The US dollar fell vs. most major currencies today as investors took profit from yesterday's sharp gains in the safe-haven currency. Data showed that initial jobless claims fell to 565,000, lower than forecasts of a 603,000 fall. Wholesale inventories also fell less-than-expected in May, falling 0.8% with forecasts of a 1.0% fall. At the G8 meetings, US authorities responded to questions about the dollar saying that US dollar will remain the world's main reserve currency.
The euro increased against the dollar as a rebound in global equities helped increase investor's risk appetite. Germany's consumer price index rose 0.4% from the previous month and unchanged over the year, which was in line with expectations.
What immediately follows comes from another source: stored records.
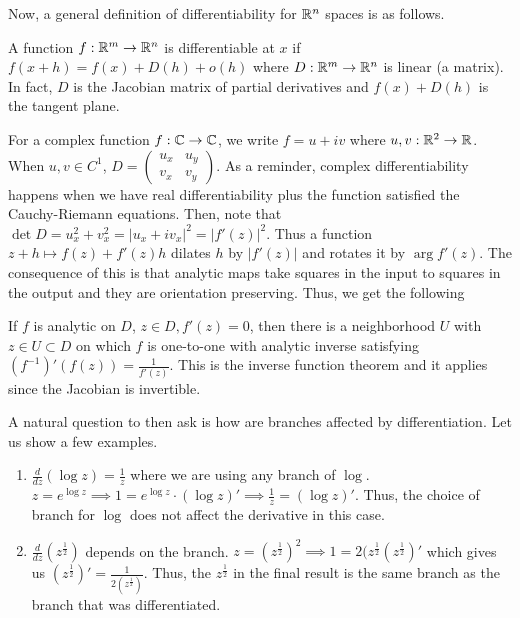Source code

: \documentclass[11pt,leqno,oneside]{amsart}
\begin{document}
    Now, a general definition of differentiability for ${\mathbb R}^n$ spaces is as
    follows.
    \begin{defn}
        A function $f: {\mathbb R}^m \to {\mathbb R}^n$ is differentiable at $x$ if $f(x+h) =
        f(x)+D(h)+o(h)$ where $D: {\mathbb R}^m \to {\mathbb R}^n$ is linear (a matrix). In fact,
        $D$ is the Jacobian matrix of partial derivatives and $f(x)+D(h)$ is
        the tangent plane.
    \end{defn}
    For a complex function $f: {\mathbb C} \to {\mathbb C}$, we write $f = u+iv$ where $u,v: {\mathbb R}^2
    \to {\mathbb R}$. When $u,v \in C^1$, $D = \left( \begin{array}{cc}
        u_x & u_y \\
        v_x & v_y
    \end{array}\right)$. As a reminder, complex differentiability happens when
    we have real differentiability plus the function satisfied the
    Cauchy-Riemann equations. Then, note that $\det D = u_x^2 + v_x^2 =
    |u_x+iv_x|^2 = |f'(z)|^2$. Thus a function $z+h \mapsto f(z) + f'(z)h$
    dilates $h$ by $|f'(z)|$ and rotates it by $\arg f'(z)$. The consequence of
    this is that analytic maps take squares in the input to squares in the
    output and they are orientation preserving. Thus, we get the following
    \begin{rmk}
        If $f$ is analytic on $D$, $z \in D, f'(z) = 0$, then there is a
        neighborhood $U$ with $z \in U \subset D$ on which $f$ is one-to-one
        with analytic inverse satisfying $(f^{-1})'(f(z)) = \frac{1}{f'(z)}$.
        This is the inverse function theorem and it applies since the Jacobian
        is invertible.
    \end{rmk}
    A natural question to then ask is how are branches affected by
    differentiation. Let us show a few examples.
    \begin{example}
        \begin{enumerate}
            \item $\frac{d}{dz}(\log z) = \frac{1}{z}$ where we are using any
                branch of $\log$. $z = e^{\log z} \implies 1 = e^{\log z} \cdot
                (\log z)' \implies \frac{1}{z} = (\log z)'$. Thus, the choice
                of branch for $\log$ does not affect the derivative in this
                case.
            \item $\frac{d}{dz}(z^{\frac{1}{2}})$ depends on the branch. $z =
                (z^{\frac{1}{2}})^2 \implies 1 =
                2(z^{\frac{1}{2}}(z^{\frac{1}{2}})'$ which gives us
                $(z^{\frac{1}{2}})' = \frac{1}{2(z^\frac{1}{2})}$. Thus, the
                $z^\frac{1}{2}$ in the final result is the same branch as the
                branch that was differentiated.
        \end{enumerate}
    \end{example}
\end{document}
The British pound strengthened against the dollar after the Bank of England decided against extending its asset-purchase plan and left interest rates at a record low of 0.5%. In recent days, analysts were worried that the BoE would increase its quantitative easing program by GBP 25 billion from its current GBP 125 billion, which would heighten fears of inflation. The BoE said that they will review they program again next month after assessing the latest inflation projections. Data also showed that the UK trade deficit narrowed to GBP 6.3 billion in May, the lowest in three years. The weakening of the pound has helped the UK lower its trade deficit, as British exports become more competitive and foreign imports become more expensive.
The Japanese yen fell from yesterday's strong gains as an increase in risk appetite made investors sell the safe-haven currency. The yen strengthened to its strongest level against the euro since May 18 to 128.95 yen/euro, and to its strongest level against the dollar since February 17 to 92.88 yesterday as concerns about a global economic recovery prompted investors to seek refuge in the currency.
The Canadian dollar recovered from a seven-week low against the dollar yesterday, as a rise in global stocks and crude oil prices increased investor's risk appetite for the commodity-linked currency. Canadian housing starts came in better-than-expected with a total of 140,700 units in June, compared to forecasts of 130,000 units.
The Australian and New Zealand dollar both rose from seven-week lows against the dollar after a government report showing Australia's jobless rate rose less than expected. Australia's unemployment rate climbed to 5.8% in June, less than forecasts of 5.9%. The two currencies made rebounds against the yen after sharp drops yesterday on carry-trade unwinding.